The man became angry as the manager persisted, Bridges said, eventually yelling. "He said, more or less, 'I'm being selected because I'm Chinese.'"
A police officer boarded. Then a second and a third.
Bridges then began recording, as did another passenger - as the officers leaned over the man, a lone holdout in his window seat.
"Can't they rent a car for the pilots?" another passenger asks in the videos.
Then the man, out of frame, screams.
One of the officers quickly reaches across two empty seats, snatches the man and pulls him into the aisle.
"My God!" someone yells - not for the first time.
He goes limp after hitting the floor.
"It looked like it knocked him out," Bridges said. "His nose was bloody."
His glasses nearly knocked off his face, the man clutches his cell phone as one of the officers pulls him by both arms down the aisle and off the plane.
"This is horrible," someone says.
"What are you doing? No! This is wrong."
And with that, Bridges said, four United employees boarded and took the empty seats.
They were not popular among the passengers, he recalled.

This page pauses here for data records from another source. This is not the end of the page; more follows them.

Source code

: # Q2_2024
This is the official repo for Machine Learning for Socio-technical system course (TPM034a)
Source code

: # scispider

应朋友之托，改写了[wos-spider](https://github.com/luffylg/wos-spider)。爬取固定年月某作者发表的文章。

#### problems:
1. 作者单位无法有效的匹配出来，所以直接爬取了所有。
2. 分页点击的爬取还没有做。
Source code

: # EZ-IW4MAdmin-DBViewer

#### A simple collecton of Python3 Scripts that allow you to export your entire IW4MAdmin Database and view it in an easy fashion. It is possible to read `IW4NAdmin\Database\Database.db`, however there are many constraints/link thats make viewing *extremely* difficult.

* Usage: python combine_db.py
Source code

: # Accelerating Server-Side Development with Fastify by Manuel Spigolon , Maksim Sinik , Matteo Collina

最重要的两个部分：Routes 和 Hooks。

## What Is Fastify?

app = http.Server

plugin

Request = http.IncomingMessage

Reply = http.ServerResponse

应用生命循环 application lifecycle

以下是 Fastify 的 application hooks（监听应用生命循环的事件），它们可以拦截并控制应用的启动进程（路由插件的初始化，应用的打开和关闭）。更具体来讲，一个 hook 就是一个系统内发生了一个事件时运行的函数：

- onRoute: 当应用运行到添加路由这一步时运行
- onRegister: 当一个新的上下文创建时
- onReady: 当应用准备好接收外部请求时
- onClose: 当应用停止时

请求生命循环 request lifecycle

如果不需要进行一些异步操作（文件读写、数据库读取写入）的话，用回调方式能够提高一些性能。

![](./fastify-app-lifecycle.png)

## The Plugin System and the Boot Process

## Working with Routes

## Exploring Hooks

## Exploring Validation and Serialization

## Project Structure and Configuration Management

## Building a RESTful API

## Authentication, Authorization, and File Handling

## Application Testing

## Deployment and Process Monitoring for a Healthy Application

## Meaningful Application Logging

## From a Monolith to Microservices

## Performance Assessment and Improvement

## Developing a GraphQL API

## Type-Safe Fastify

"People were saying you should be ashamed to work for this company," Bridges said.
And it wasn't over.
In another video, the man runs back onto the plane, his clothes still mussed from his forcible ejection, frantically repeating: "I have to go home. I have to go home."
"He was kind of dazed and confused," Bridges said. He recalled a group of high school students leaving the plane in disgust at that point, their adult escort explaining to other passengers: "They don't need to see this anymore."
The airline eventually cleared everyone from the plane, Bridges said, and did not let them back on until the man was removed a second time - in a stretcher.
In the end, Bridges and his wife got to Louisville about three hours late.
"It was a pretty tense flight," he said.
Chicago's aviation department says one of its police officers involved in dragging the man from the flight did not follow standard operating procedures and has been placed on leave.
The department said in a brief statement it did not condone the aviation security officers' actions.
The statement did not release the officer's name and it was not immediately clear which of the three men seen in the now-widely seen video taken by another passenger which one was placed on leave.
United CEO Oscar Munoz said the event was "unsettling".
"Our team is moving with a sense of urgency to work with the authorities and conduct our own detailed review of what happened. We are also reaching out to this passenger to talk directly to him and further address and resolve this situation."